Resham Bajgain watched his toddler daughter turn 3, then 4, then 5 without her mother, hoping that the distance and the wait would be worth it.
He could have told his wife to stay, to not go to the United States without him and the girl, but he knew what that would have meant: giving up his daughter’s best chance to have more than what life had handed him.
He had grown up in the mountains of Nepal, walking three hours to the closest high school, carrying enough food on his back to last a week. After he graduated, unable to pay for college, he worked one hard-labor job after another, moving between Nepal, India and Qatar based on his economic options. His best position involved working as an “office boy,” fetching lunch and coffee for workers.
But his cousin who had moved to the United States told him about a place where life was different, a place where immigrants felt welcomed and opportunities were abundant. That place was a speck on the map called Fairfax County, and Resham and his wife were determined to get there.
The couple applied for U.S. visas through a lottery system operated by the government’s Diversity Immigrant Visa Program. In 2014, his wife’s chance came, but his name and their daughter’s had been left off her application. The couple decided she should go anyway and that Resham and the girl would wait in Nepal for their visas.
In a life filled with struggles, it seemed just one more — and hopefully the last.
After a three-year separation, in September 2017, Resham and his daughter finally arrived in Virginia. Waiting anxiously for them were his wife and the cousin who had encouraged the family to come.
“That was a really happy day,” that cousin, Thakur Dhakal, recalled recently. Thakur grew up with Resham, making that same long walk to school, but after immigrating through the visa lottery program, he went to graduate school in Maryland. He now works as a civil engineer for Fairfax County.

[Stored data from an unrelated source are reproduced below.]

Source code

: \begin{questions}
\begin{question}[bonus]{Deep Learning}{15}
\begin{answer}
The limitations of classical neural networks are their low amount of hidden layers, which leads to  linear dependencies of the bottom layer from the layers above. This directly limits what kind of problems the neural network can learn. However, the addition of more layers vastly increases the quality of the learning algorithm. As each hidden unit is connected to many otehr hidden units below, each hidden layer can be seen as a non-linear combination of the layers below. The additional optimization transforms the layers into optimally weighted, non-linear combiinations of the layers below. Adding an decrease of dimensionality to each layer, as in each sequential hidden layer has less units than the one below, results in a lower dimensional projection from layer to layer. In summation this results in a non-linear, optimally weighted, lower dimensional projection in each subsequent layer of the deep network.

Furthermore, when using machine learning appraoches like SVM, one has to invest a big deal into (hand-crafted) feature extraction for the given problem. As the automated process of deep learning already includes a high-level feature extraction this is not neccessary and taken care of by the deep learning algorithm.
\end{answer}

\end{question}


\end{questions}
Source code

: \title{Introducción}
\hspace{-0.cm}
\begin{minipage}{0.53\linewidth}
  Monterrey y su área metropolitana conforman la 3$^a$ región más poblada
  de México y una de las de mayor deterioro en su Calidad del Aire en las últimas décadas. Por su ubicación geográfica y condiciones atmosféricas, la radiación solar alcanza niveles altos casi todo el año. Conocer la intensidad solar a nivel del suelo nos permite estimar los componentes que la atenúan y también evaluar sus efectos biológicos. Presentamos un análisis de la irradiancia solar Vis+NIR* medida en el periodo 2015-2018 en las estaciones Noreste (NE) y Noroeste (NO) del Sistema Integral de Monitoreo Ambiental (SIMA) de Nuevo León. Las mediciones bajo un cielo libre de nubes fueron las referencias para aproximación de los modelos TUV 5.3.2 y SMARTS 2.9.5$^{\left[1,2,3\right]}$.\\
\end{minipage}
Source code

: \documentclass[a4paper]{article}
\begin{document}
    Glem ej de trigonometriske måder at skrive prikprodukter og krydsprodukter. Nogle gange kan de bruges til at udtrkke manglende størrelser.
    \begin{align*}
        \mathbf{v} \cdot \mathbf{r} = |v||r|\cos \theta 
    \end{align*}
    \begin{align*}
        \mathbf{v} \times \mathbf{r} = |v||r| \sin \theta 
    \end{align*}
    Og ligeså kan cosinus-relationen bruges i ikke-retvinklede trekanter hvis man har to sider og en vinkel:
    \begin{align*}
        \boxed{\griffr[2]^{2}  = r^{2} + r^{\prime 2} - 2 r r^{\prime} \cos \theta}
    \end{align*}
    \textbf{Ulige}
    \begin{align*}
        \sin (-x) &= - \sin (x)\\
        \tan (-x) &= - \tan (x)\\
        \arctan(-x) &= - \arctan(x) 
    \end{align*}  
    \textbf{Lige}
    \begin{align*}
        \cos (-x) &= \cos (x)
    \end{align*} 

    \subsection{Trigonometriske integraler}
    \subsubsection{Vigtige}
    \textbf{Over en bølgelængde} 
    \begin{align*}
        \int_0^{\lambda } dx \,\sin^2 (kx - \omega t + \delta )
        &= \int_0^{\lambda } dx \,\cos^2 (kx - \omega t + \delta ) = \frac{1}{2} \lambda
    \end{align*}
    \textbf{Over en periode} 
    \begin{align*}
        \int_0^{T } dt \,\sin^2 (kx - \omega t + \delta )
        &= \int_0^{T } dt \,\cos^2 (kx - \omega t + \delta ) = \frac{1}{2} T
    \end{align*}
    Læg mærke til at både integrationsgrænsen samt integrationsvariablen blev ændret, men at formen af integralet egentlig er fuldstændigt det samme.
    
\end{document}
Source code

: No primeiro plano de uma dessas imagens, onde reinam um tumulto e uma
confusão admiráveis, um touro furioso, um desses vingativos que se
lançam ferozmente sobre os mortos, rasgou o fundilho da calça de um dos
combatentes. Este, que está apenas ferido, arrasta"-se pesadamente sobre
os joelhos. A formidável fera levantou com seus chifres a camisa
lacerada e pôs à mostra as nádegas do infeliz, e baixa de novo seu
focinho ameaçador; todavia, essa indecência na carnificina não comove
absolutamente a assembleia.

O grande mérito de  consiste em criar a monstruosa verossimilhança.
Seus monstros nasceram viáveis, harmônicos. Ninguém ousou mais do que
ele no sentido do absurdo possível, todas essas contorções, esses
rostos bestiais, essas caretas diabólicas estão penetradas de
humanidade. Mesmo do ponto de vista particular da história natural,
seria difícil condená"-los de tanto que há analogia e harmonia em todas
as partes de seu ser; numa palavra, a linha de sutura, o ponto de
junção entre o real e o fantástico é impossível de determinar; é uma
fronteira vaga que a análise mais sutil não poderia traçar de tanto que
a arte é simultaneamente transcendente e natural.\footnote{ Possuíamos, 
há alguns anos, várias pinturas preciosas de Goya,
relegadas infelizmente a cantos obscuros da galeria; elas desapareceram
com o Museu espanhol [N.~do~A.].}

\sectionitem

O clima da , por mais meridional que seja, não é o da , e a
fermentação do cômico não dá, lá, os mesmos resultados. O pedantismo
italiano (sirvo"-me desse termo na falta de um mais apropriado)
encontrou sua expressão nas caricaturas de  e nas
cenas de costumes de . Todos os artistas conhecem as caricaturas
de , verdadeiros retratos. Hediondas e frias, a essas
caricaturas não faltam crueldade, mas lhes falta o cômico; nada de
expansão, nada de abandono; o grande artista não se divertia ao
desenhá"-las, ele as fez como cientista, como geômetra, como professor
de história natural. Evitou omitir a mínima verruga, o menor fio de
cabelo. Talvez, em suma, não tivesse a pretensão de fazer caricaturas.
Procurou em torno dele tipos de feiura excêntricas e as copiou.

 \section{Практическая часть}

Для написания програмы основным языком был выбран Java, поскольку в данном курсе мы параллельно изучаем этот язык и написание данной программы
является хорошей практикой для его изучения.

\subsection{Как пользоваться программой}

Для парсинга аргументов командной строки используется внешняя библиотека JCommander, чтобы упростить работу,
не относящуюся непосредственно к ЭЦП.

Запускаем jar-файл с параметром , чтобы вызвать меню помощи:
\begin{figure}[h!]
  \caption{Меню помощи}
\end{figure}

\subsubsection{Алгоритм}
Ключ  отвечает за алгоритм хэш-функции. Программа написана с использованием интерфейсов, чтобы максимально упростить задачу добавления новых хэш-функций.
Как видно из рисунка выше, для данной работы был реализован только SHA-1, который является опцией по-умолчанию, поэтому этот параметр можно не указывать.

“When I look back to what things were, tears come to my eyes,” he said of how far he had come. “He was also dreaming like that.”

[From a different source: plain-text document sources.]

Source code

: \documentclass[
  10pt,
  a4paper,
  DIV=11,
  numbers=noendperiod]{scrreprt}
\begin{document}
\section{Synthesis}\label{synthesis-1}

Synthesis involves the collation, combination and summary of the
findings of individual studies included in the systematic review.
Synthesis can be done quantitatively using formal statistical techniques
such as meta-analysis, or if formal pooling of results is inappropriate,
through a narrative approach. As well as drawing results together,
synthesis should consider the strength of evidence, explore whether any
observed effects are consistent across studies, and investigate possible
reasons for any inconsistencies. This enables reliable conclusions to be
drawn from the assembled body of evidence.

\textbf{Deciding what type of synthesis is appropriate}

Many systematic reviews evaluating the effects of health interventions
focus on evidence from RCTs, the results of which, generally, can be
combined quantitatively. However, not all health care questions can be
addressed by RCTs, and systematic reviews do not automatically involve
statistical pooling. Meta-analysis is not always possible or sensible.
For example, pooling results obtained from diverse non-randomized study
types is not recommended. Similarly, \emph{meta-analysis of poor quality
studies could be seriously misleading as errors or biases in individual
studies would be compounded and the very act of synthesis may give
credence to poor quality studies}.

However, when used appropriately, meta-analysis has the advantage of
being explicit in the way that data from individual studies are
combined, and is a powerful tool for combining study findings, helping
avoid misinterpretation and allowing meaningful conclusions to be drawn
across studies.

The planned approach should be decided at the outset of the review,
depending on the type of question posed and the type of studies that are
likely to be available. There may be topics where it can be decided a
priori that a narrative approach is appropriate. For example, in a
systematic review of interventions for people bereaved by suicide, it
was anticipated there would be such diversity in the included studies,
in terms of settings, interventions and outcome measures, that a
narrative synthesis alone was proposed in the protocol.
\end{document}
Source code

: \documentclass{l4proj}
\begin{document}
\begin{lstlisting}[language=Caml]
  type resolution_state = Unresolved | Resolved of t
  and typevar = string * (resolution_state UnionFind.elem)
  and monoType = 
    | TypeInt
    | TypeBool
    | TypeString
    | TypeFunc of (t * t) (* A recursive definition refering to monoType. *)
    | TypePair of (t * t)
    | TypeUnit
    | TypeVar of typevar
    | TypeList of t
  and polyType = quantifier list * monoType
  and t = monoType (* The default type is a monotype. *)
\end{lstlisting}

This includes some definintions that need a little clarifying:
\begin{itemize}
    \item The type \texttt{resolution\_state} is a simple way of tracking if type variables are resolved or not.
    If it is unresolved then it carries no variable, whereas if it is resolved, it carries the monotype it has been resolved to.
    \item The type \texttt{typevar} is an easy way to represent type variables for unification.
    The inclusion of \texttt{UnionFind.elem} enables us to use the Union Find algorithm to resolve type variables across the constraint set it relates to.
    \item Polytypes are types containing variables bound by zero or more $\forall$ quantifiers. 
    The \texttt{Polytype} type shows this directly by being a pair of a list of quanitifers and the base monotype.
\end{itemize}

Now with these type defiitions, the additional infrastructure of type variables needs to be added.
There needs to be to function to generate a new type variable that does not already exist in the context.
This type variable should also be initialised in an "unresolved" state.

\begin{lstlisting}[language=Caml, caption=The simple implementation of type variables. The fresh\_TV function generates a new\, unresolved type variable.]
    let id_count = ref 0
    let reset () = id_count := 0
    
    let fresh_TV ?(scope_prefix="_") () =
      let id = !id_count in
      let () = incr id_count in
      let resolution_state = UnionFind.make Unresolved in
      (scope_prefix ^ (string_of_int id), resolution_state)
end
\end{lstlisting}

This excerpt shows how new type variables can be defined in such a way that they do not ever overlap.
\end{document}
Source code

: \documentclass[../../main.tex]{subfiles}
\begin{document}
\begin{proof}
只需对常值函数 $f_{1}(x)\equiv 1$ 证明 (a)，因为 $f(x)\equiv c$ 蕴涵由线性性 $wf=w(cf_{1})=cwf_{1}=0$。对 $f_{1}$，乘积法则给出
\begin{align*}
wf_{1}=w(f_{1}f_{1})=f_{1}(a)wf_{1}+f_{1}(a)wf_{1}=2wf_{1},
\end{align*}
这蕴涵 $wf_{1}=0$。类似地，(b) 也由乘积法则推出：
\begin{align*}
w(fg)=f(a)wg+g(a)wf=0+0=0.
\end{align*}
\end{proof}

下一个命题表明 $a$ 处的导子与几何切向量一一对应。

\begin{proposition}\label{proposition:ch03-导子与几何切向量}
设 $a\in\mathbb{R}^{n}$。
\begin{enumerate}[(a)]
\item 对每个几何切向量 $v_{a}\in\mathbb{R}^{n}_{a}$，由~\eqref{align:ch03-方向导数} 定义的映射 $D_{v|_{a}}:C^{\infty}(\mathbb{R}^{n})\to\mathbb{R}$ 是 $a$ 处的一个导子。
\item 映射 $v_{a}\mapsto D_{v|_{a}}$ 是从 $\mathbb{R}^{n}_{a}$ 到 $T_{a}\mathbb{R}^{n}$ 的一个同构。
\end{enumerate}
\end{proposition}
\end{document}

But Resham’s story is not about the American Dream.
His is about immigrant realities. His is about what life looks like even when people enter the country legally and follow all the rules.

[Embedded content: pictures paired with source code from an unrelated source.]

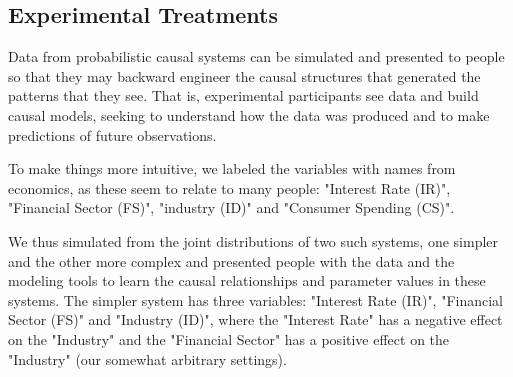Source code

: 


\subsection{Experimental Treatments}

Data from probabilistic causal systems can be simulated and presented to people so that they may backward engineer the causal structures that generated the patterns that they see. That is, experimental participants see data and build causal models, seeking to understand how the data was produced and to make predictions of future observations. 

To make things more intuitive, we labeled the variables with names from economics, as these seem to relate to many people: "Interest Rate (IR)", "Financial Sector (FS)", "industry (ID)" and "Consumer Spending (CS)". 


We thus simulated from the joint distributions of two such systems, one simpler and the other more complex and presented people with the data and the modeling tools to learn the causal relationships and parameter values in these systems. The simpler system has three variables: "Interest Rate (IR)", "Financial Sector (FS)" and "Industry (ID)", where the "Interest Rate" has a negative effect on the "Industry" and the "Financial Sector" has a positive effect on the "Industry" (our somewhat arbitrary settings).

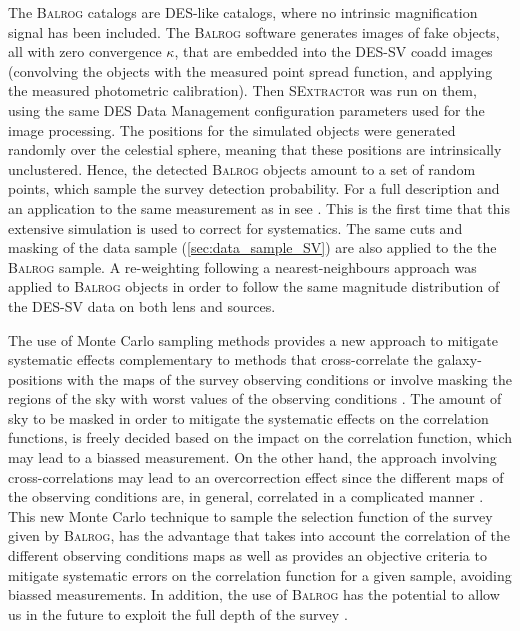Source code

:     The {\scshape Balrog} catalogs are DES-like catalogs, where
no intrinsic magnification signal has been included. The {\scshape Balrog} software generates images of fake objects, all with zero convergence $\kappa$, that are embedded into the DES-SV coadd images
(convolving the objects with the measured point spread function, and applying the measured photometric calibration). Then {\scshape SExtractor} was run on them, using the same DES Data Management configuration parameters used for the image processing. The positions for the simulated objects were generated randomly over the celestial sphere, meaning that these positions are intrinsically unclustered. Hence, the detected {\scshape Balrog} objects amount to a set of random points, which sample the survey detection probability. For a full description and an application to the same measurement as in \cite{2016MNRAS.455.4301C} see \cite{2016MNRAS.457..786S}. This is the first time that this extensive simulation is used to correct for systematics. The same cuts and masking of the data sample (\autoref{sec:data_sample_SV}) are also applied to the the {\scshape Balrog} sample. A re-weighting following a nearest-neighbours approach was applied to {\scshape Balrog} objects in order to follow the same magnitude distribution of the DES-SV data on both lens and sources.
    \newline
    
     The use of Monte Carlo sampling methods provides a new approach to mitigate systematic effects complementary to methods that cross-correlate the galaxy-positions with the maps of the survey observing conditions \cite{2012MNRAS.424..564R,2012ApJ...761...14H,2015MNRAS.454.3121M} or involve masking the regions of the sky with worst values of the observing conditions \cite{2016MNRAS.455.4301C}. The amount of sky to be masked in order to mitigate the systematic effects on the correlation functions, is freely decided based on the impact on the correlation function, which may lead to a biassed measurement. On the other hand, the approach involving cross-correlations may lead to an overcorrection effect since the different maps of the observing conditions are, in general, correlated in a complicated manner \cite{2016MNRAS.456.2095E}. This new Monte Carlo technique to sample the selection function of the survey given by {\scshape Balrog}, has the advantage that takes into account the correlation of the different observing conditions maps as well as provides an objective criteria to mitigate systematic errors on the correlation function for a given sample, avoiding biassed measurements. In addition, the use of {\scshape Balrog} has the potential to allow us in the future to exploit the full depth of the survey \cite{2016MNRAS.457..786S}.
\newline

Immigrants fill many of the country’s most dangerous jobs and because of that, many of their lives end far from where they started. Foreign-born workers, according to the latest data from the Bureau of Labor Statistics, make up about one-fifth of all fatal work injuries.
On July 4, a day for Americans to celebrate all that is great about this country, Resham went to his second job as a cashier at the Sunoco station on Franklin Farm Road in Herndon and didn’t make it to the end of his shift. Police, responding to a robbery call, found him dead of blunt force trauma. Officers arrested 19-year-old Mohamed A. Abdullahi of Herndon at the scene and charged him in the killing.
Resham was 40 and had been in the country less than a year.
In the days that have followed, Thakur said he has heard from many people in the Nepalese community who work at gas stations and now fear for their safety. They know it could have easily been their shift, their register, their family in mourning.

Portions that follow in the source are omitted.